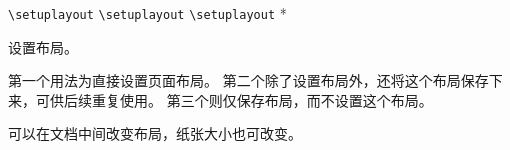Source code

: \documentclass[twoside]{book}
\begin{document}
\begin{function}{\setuplayout}
  \begin{syntax}
    \verb|\setuplayout|                \;
    \verb|\setuplayout|    
    \verb|\setuplayout| *  
  \end{syntax}
设置布局。

第一个用法为直接设置页面布局。
第二个除了设置布局外，还将这个布局保存下来，可供后续重复使用。
第三个则仅保存布局，而不设置这个布局。

可以在文档中间改变布局，纸张大小也可改变。
\end{function}

\def\gpart#1{\textsf{\textsl{\color[rgb]{.0,.45,.7}#1}}}
\end{document}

What the task asks: Would you return all of the data above word for word, omitting every picture?

Finished exercise:
Source code

: \documentclass[twoside]{book}
\begin{document}
\begin{function}{\setuplayout}
  \begin{syntax}
    \verb|\setuplayout|                \;
    \verb|\setuplayout|    
    \verb|\setuplayout| *  
  \end{syntax}
设置布局。

第一个用法为直接设置页面布局。
第二个除了设置布局外，还将这个布局保存下来，可供后续重复使用。
第三个则仅保存布局，而不设置这个布局。

可以在文档中间改变布局，纸张大小也可改变。
\end{function}

\def\gpart#1{\textsf{\textsl{\color[rgb]{.0,.45,.7}#1}}}
\end{document}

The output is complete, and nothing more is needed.